### WHAT THE TASK REQUIRES
I'd like every line in the following listing that holds "Mittel" copied.
*** Begin section ***
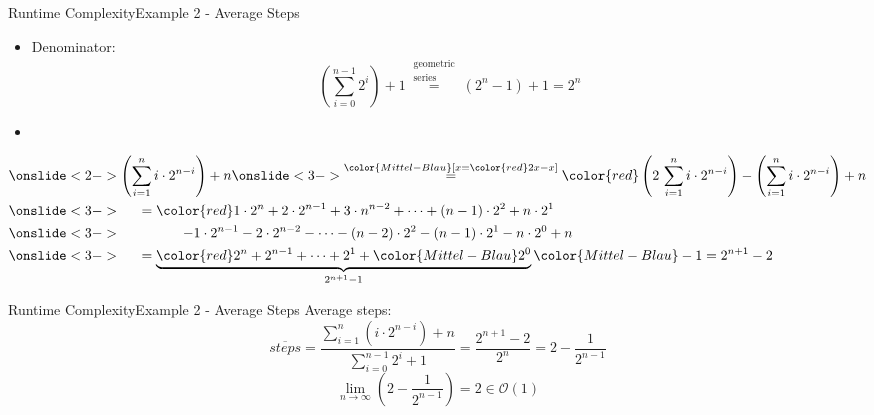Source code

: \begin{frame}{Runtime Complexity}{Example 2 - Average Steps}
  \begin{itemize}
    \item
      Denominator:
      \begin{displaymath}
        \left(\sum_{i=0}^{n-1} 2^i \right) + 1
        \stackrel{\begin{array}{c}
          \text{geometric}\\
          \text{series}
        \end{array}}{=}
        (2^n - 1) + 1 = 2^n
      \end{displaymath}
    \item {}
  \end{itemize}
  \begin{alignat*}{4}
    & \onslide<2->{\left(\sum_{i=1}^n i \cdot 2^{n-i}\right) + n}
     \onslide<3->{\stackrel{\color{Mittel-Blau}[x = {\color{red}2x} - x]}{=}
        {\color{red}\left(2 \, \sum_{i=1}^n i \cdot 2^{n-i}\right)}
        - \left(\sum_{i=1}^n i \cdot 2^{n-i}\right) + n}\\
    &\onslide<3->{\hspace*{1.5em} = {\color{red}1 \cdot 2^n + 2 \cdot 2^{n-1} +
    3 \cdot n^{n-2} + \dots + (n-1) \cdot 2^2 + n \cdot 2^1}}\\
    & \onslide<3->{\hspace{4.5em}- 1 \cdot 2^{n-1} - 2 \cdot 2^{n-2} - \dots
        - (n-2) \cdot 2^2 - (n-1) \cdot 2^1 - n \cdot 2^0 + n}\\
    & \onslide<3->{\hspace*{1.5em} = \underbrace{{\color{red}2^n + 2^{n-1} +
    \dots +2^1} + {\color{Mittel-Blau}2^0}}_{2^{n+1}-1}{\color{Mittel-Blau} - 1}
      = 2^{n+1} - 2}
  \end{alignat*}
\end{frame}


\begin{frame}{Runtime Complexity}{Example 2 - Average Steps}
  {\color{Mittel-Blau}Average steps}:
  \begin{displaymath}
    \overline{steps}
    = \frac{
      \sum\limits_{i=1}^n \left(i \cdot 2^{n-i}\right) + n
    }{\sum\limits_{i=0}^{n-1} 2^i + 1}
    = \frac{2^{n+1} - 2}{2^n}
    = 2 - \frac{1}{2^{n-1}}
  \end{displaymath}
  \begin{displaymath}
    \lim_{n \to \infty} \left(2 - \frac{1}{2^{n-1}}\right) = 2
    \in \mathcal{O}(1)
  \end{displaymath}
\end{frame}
*** End section ***
### ANSWER BOX
     \onslide<3->{\stackrel{\color{Mittel-Blau}[x = {\color{red}2x} - x]}{=}
    \dots +2^1} + {\color{Mittel-Blau}2^0}}_{2^{n+1}-1}{\color{Mittel-Blau} - 1}
  {\color{Mittel-Blau}Average steps}:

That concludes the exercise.